TASK DATA below:

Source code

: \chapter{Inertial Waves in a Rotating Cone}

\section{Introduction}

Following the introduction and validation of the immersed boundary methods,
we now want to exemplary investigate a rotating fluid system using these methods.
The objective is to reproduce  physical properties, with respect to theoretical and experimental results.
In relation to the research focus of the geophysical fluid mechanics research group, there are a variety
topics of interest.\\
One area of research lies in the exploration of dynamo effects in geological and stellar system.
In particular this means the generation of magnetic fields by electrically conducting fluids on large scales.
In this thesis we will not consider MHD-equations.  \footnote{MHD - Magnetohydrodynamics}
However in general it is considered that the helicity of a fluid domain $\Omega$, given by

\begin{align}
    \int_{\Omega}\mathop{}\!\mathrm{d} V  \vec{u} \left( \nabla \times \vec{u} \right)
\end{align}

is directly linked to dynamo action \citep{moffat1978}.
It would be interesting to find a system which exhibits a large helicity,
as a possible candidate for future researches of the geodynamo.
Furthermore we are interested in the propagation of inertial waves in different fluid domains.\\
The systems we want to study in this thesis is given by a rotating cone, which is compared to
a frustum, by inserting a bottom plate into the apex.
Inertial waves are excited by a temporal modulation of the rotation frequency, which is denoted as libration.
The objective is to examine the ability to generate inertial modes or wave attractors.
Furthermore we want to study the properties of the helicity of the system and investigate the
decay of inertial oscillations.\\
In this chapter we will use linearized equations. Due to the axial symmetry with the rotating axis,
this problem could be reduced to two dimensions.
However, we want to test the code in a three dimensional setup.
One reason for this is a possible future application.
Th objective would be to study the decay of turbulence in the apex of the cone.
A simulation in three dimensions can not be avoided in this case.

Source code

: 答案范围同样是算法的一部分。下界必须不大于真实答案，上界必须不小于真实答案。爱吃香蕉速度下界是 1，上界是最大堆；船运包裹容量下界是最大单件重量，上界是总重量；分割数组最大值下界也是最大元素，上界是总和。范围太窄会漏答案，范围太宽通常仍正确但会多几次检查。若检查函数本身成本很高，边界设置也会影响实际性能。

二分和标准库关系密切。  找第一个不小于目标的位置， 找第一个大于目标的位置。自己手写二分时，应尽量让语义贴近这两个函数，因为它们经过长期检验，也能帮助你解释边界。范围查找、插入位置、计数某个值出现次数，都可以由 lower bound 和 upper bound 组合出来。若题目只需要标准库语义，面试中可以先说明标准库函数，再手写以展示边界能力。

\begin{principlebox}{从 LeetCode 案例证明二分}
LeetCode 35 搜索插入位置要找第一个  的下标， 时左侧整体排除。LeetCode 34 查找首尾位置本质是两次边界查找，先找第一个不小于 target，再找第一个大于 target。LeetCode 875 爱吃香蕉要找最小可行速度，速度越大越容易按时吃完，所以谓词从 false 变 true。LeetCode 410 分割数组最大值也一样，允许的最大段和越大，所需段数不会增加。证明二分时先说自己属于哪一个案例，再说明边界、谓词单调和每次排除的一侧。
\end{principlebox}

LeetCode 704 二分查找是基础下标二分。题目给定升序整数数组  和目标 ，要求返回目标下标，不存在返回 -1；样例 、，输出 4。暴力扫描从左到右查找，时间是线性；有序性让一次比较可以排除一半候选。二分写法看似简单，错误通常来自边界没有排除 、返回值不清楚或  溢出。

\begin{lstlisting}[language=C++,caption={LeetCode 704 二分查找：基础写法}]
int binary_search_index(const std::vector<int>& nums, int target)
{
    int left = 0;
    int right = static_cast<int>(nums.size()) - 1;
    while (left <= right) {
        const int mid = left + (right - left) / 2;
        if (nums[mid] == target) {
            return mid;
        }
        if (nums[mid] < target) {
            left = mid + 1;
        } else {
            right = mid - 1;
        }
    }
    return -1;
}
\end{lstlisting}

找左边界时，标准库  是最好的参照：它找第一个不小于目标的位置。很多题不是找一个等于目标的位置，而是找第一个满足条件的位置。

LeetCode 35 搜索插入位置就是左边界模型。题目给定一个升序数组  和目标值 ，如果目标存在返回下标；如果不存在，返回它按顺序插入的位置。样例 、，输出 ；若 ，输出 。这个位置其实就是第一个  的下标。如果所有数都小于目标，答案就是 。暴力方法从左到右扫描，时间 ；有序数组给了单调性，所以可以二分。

End of TASK DATA.

TRY IT: Reproduce the material above without altering a single character.

RESPONSE AREA:
Source code

: \chapter{Inertial Waves in a Rotating Cone}

\section{Introduction}

Following the introduction and validation of the immersed boundary methods,
we now want to exemplary investigate a rotating fluid system using these methods.
The objective is to reproduce  physical properties, with respect to theoretical and experimental results.
In relation to the research focus of the geophysical fluid mechanics research group, there are a variety
topics of interest.\\
One area of research lies in the exploration of dynamo effects in geological and stellar system.
In particular this means the generation of magnetic fields by electrically conducting fluids on large scales.
In this thesis we will not consider MHD-equations.  \footnote{MHD - Magnetohydrodynamics}
However in general it is considered that the helicity of a fluid domain $\Omega$, given by

\begin{align}
    \int_{\Omega}\mathop{}\!\mathrm{d} V  \vec{u} \left( \nabla \times \vec{u} \right)
\end{align}

is directly linked to dynamo action \citep{moffat1978}.
It would be interesting to find a system which exhibits a large helicity,
as a possible candidate for future researches of the geodynamo.
Furthermore we are interested in the propagation of inertial waves in different fluid domains.\\
The systems we want to study in this thesis is given by a rotating cone, which is compared to
a frustum, by inserting a bottom plate into the apex.
Inertial waves are excited by a temporal modulation of the rotation frequency, which is denoted as libration.
The objective is to examine the ability to generate inertial modes or wave attractors.
Furthermore we want to study the properties of the helicity of the system and investigate the
decay of inertial oscillations.\\
In this chapter we will use linearized equations. Due to the axial symmetry with the rotating axis,
this problem could be reduced to two dimensions.
However, we want to test the code in a three dimensional setup.
One reason for this is a possible future application.
Th objective would be to study the decay of turbulence in the apex of the cone.
A simulation in three dimensions can not be avoided in this case.

Source code

: 答案范围同样是算法的一部分。下界必须不大于真实答案，上界必须不小于真实答案。爱吃香蕉速度下界是 1，上界是最大堆；船运包裹容量下界是最大单件重量，上界是总重量；分割数组最大值下界也是最大元素，上界是总和。范围太窄会漏答案，范围太宽通常仍正确但会多几次检查。若检查函数本身成本很高，边界设置也会影响实际性能。

二分和标准库关系密切。  找第一个不小于目标的位置， 找第一个大于目标的位置。自己手写二分时，应尽量让语义贴近这两个函数，因为它们经过长期检验，也能帮助你解释边界。范围查找、插入位置、计数某个值出现次数，都可以由 lower bound 和 upper bound 组合出来。若题目只需要标准库语义，面试中可以先说明标准库函数，再手写以展示边界能力。

\begin{principlebox}{从 LeetCode 案例证明二分}
LeetCode 35 搜索插入位置要找第一个  的下标， 时左侧整体排除。LeetCode 34 查找首尾位置本质是两次边界查找，先找第一个不小于 target，再找第一个大于 target。LeetCode 875 爱吃香蕉要找最小可行速度，速度越大越容易按时吃完，所以谓词从 false 变 true。LeetCode 410 分割数组最大值也一样，允许的最大段和越大，所需段数不会增加。证明二分时先说自己属于哪一个案例，再说明边界、谓词单调和每次排除的一侧。
\end{principlebox}

LeetCode 704 二分查找是基础下标二分。题目给定升序整数数组  和目标 ，要求返回目标下标，不存在返回 -1；样例 、，输出 4。暴力扫描从左到右查找，时间是线性；有序性让一次比较可以排除一半候选。二分写法看似简单，错误通常来自边界没有排除 、返回值不清楚或  溢出。

\begin{lstlisting}[language=C++,caption={LeetCode 704 二分查找：基础写法}]
int binary_search_index(const std::vector<int>& nums, int target)
{
    int left = 0;
    int right = static_cast<int>(nums.size()) - 1;
    while (left <= right) {
        const int mid = left + (right - left) / 2;
        if (nums[mid] == target) {
            return mid;
        }
        if (nums[mid] < target) {
            left = mid + 1;
        } else {
            right = mid - 1;
        }
    }
    return -1;
}
\end{lstlisting}

找左边界时，标准库  是最好的参照：它找第一个不小于目标的位置。很多题不是找一个等于目标的位置，而是找第一个满足条件的位置。

LeetCode 35 搜索插入位置就是左边界模型。题目给定一个升序数组  和目标值 ，如果目标存在返回下标；如果不存在，返回它按顺序插入的位置。样例 、，输出 ；若 ，输出 。这个位置其实就是第一个  的下标。如果所有数都小于目标，答案就是 。暴力方法从左到右扫描，时间 ；有序数组给了单调性，所以可以二分。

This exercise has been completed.